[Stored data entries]

*-*-*

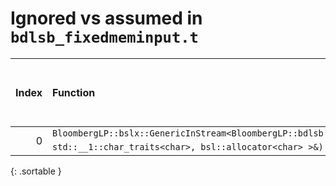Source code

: # Ignored vs assumed in `bdlsb_fixedmeminput.t`

<script src="../sorttable.js"></script>

|   Index | Function                                                                                                                                                                                                                                                                  |   Difference in number of lines |   Function size difference in bytes |   Number of lines in assumed build | Number of bytes in assumed build   |   Number of lines in ignored build | Number of bytes in ignored build   |
|--------:|:--------------------------------------------------------------------------------------------------------------------------------------------------------------------------------------------------------------------------------------------------------------------------|--------------------------------:|------------------------------------:|-----------------------------------:|:-----------------------------------|-----------------------------------:|:-----------------------------------|
|       0 | `BloombergLP::bslx::GenericInStream<BloombergLP::bdlsb::FixedMemInput>::getString(bsl::basic_string<char, std::__1::char_traits<char>, bsl::allocator<char> >&)` <sup>[Assumed](0.assume.s.txt)</sup>, <sup>[Ignored](0.none.s.txt)</sup>, <sup>[Diff](0.diff.html)</sup> |                               3 |                                   0 |                                640 | 4,242,816                          |                                640 | 4,242,816                          |
{: .sortable }
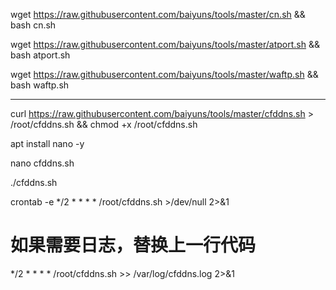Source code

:  wget https://raw.githubusercontent.com/baiyuns/tools/master/cn.sh && bash cn.sh

 wget https://raw.githubusercontent.com/baiyuns/tools/master/atport.sh && bash atport.sh

  wget https://raw.githubusercontent.com/baiyuns/tools/master/waftp.sh && bash waftp.sh

------------------------------
curl https://raw.githubusercontent.com/baiyuns/tools/master/cfddns.sh > /root/cfddns.sh && chmod +x /root/cfddns.sh

apt install nano -y

nano cfddns.sh

./cfddns.sh

crontab -e
*/2 * * * * /root/cfddns.sh >/dev/null 2>&1

# 如果需要日志，替换上一行代码
*/2 * * * * /root/cfddns.sh >> /var/log/cfddns.log 2>&1
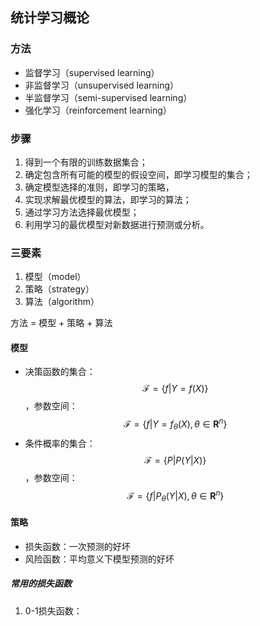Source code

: ## 统计学习概论

### 方法

* 监督学习（supervised learning）
* 非监督学习（unsupervised learning）
* 半监督学习（semi-supervised learning）
* 强化学习（reinforcement learning）

### 步骤

1. 得到一个有限的训练数据集合；
2. 确定包含所有可能的模型的假设空间，即学习模型的集合；
3. 确定模型选择的准则，即学习的策略，
4. 实现求解最优模型的算法，即学习的算法；
5. 通过学习方法选择最优模型；
6. 利用学习的最优模型对新数据进行预测或分析。

### 三要素

1. 模型（model）
2. 策略（strategy）
3. 算法（algorithm）

方法 = 模型 + 策略 + 算法

#### 模型

* 决策函数的集合：$$ \mathcal{F}=\{f|Y=f(X)\} $$，参数空间：$$ \mathcal{F}=\{f|Y=f_\theta(X),\theta\in{\mathbf{R}^n}\} $$
* 条件概率的集合：$$ \mathcal{F}=\{P|P(Y|X)\} $$，参数空间：$$ \mathcal{F}=\{f|P_\theta(Y|X),\theta\in{\mathbf{R}^n}\} $$

#### 策略

* 损失函数：一次预测的好坏
* 风险函数：平均意义下模型预测的好坏

##### 常用的损失函数

1. 0-1损失函数：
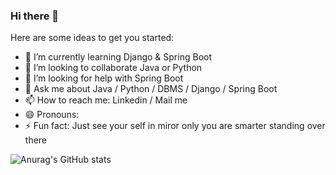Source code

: ### Hi there 👋

<!--
**yashtank09/yashtank09** is a ✨ _special_ ✨ repository because its `README.md` (this file) appears on your GitHub profile.
-->
Here are some ideas to get you started:

- 🌱 I’m currently learning Django & Spring Boot
- 👯 I’m looking to collaborate Java or Python
- 🤔 I’m looking for help with Spring Boot
- 💬 Ask me about Java / Python / DBMS / Django / Spring Boot
- 📫 How to reach me: Linkedin / Mail me
- 😄 Pronouns: 
- ⚡ Fun fact: Just see your self in miror only you are smarter standing over there

![Anurag's GitHub stats](https://github-readme-stats.vercel.app/api?username=anuraghazra&show_icons=true&theme=radical)
<!--  
<a href="">
  <img align="center" src="" alt="yashtank09"/>
</a>
<a href="">
  <img align="center" src="" alt="yashtank09"/>
</a>
-->
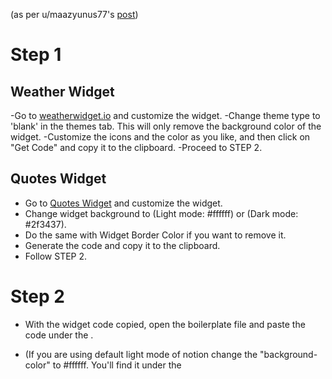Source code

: (as per u/maazyunus77's [post](https://www.reddit.com/r/NotionSo/comments/gi4fwc/my_home_setup_widgets/))

# Step 1

## Weather Widget 
-Go to [weatherwidget.io](https://weatherwidget.io/) and customize the widget. 
-Change theme type to 'blank' in the themes tab. This will only remove the background color of the widget. 
-Customize the icons and the color as you like, and then click on "Get Code" and copy it to the clipboard. 
-Proceed to STEP 2.

## Quotes Widget
- Go to [Quotes Widget](https://www.calendarlabs.com/calendars/web-content/free-quotes-widget.php) and customize the widget. 
- Change widget background to (Light mode: #ffffff) or (Dark mode: #2f3437). 
- Do the same with Widget Border Color if you want to remove it. 
- Generate the code and copy it to the clipboard. 
- Follow STEP 2.

# Step 2

- With the widget code copied, open the boilerplate file and paste the code under the <body>. 
- (If you are using default light mode of notion change the "background-color" to #ffffff. You'll find it under the <style> tag.)

- Now, copy the complete code and go to [htmlsave](https://htmlsave.com), paste the code in the box area, and click "submit to save". 
-You'll now see a link to your site above the code box. Copy and paste into Notion. Click on embed and voila!

Woot!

*-*-*

[Exercise objective]
Without the pictures, reproduce the entries exactly.

[Answer box]
Source code

: # Ignored vs assumed in `bdlsb_fixedmeminput.t`

<script src="../sorttable.js"></script>

|   Index | Function                                                                                                                                                                                                                                                                  |   Difference in number of lines |   Function size difference in bytes |   Number of lines in assumed build | Number of bytes in assumed build   |   Number of lines in ignored build | Number of bytes in ignored build   |
|--------:|:--------------------------------------------------------------------------------------------------------------------------------------------------------------------------------------------------------------------------------------------------------------------------|--------------------------------:|------------------------------------:|-----------------------------------:|:-----------------------------------|-----------------------------------:|:-----------------------------------|
|       0 | `BloombergLP::bslx::GenericInStream<BloombergLP::bdlsb::FixedMemInput>::getString(bsl::basic_string<char, std::__1::char_traits<char>, bsl::allocator<char> >&)` <sup>[Assumed](0.assume.s.txt)</sup>, <sup>[Ignored](0.none.s.txt)</sup>, <sup>[Diff](0.diff.html)</sup> |                               3 |                                   0 |                                640 | 4,242,816                          |                                640 | 4,242,816                          |
{: .sortable }
Source code

:  wget https://raw.githubusercontent.com/baiyuns/tools/master/cn.sh && bash cn.sh

 wget https://raw.githubusercontent.com/baiyuns/tools/master/atport.sh && bash atport.sh

  wget https://raw.githubusercontent.com/baiyuns/tools/master/waftp.sh && bash waftp.sh

------------------------------
curl https://raw.githubusercontent.com/baiyuns/tools/master/cfddns.sh > /root/cfddns.sh && chmod +x /root/cfddns.sh

apt install nano -y

nano cfddns.sh

./cfddns.sh

crontab -e
*/2 * * * * /root/cfddns.sh >/dev/null 2>&1

# 如果需要日志，替换上一行代码
*/2 * * * * /root/cfddns.sh >> /var/log/cfddns.log 2>&1
Source code

: ## 统计学习概论

### 方法

* 监督学习（supervised learning）
* 非监督学习（unsupervised learning）
* 半监督学习（semi-supervised learning）
* 强化学习（reinforcement learning）

### 步骤

1. 得到一个有限的训练数据集合；
2. 确定包含所有可能的模型的假设空间，即学习模型的集合；
3. 确定模型选择的准则，即学习的策略，
4. 实现求解最优模型的算法，即学习的算法；
5. 通过学习方法选择最优模型；
6. 利用学习的最优模型对新数据进行预测或分析。

### 三要素

1. 模型（model）
2. 策略（strategy）
3. 算法（algorithm）

方法 = 模型 + 策略 + 算法

#### 模型

* 决策函数的集合：$$ \mathcal{F}=\{f|Y=f(X)\} $$，参数空间：$$ \mathcal{F}=\{f|Y=f_\theta(X),\theta\in{\mathbf{R}^n}\} $$
* 条件概率的集合：$$ \mathcal{F}=\{P|P(Y|X)\} $$，参数空间：$$ \mathcal{F}=\{f|P_\theta(Y|X),\theta\in{\mathbf{R}^n}\} $$

#### 策略

* 损失函数：一次预测的好坏
* 风险函数：平均意义下模型预测的好坏

##### 常用的损失函数

1. 0-1损失函数：
Source code

: ### Hi there 👋

<!--
**yashtank09/yashtank09** is a ✨ _special_ ✨ repository because its `README.md` (this file) appears on your GitHub profile.
-->
Here are some ideas to get you started:

- 🌱 I’m currently learning Django & Spring Boot
- 👯 I’m looking to collaborate Java or Python
- 🤔 I’m looking for help with Spring Boot
- 💬 Ask me about Java / Python / DBMS / Django / Spring Boot
- 📫 How to reach me: Linkedin / Mail me
- 😄 Pronouns: 
- ⚡ Fun fact: Just see your self in miror only you are smarter standing over there

![Anurag's GitHub stats](https://github-readme-stats.vercel.app/api?username=anuraghazra&show_icons=true&theme=radical)
<!--  
<a href="">
  <img align="center" src="" alt="yashtank09"/>
</a>
<a href="">
  <img align="center" src="" alt="yashtank09"/>
</a>
-->
Source code

: (as per u/maazyunus77's [post](https://www.reddit.com/r/NotionSo/comments/gi4fwc/my_home_setup_widgets/))

# Step 1

## Weather Widget 
-Go to [weatherwidget.io](https://weatherwidget.io/) and customize the widget. 
-Change theme type to 'blank' in the themes tab. This will only remove the background color of the widget. 
-Customize the icons and the color as you like, and then click on "Get Code" and copy it to the clipboard. 
-Proceed to STEP 2.

## Quotes Widget
- Go to [Quotes Widget](https://www.calendarlabs.com/calendars/web-content/free-quotes-widget.php) and customize the widget. 
- Change widget background to (Light mode: #ffffff) or (Dark mode: #2f3437). 
- Do the same with Widget Border Color if you want to remove it. 
- Generate the code and copy it to the clipboard. 
- Follow STEP 2.

# Step 2

- With the widget code copied, open the boilerplate file and paste the code under the <body>. 
- (If you are using default light mode of notion change the "background-color" to #ffffff. You'll find it under the <style> tag.)

- Now, copy the complete code and go to [htmlsave](https://htmlsave.com), paste the code in the box area, and click "submit to save". 
-You'll now see a link to your site above the code box. Copy and paste into Notion. Click on embed and voila!

Woot!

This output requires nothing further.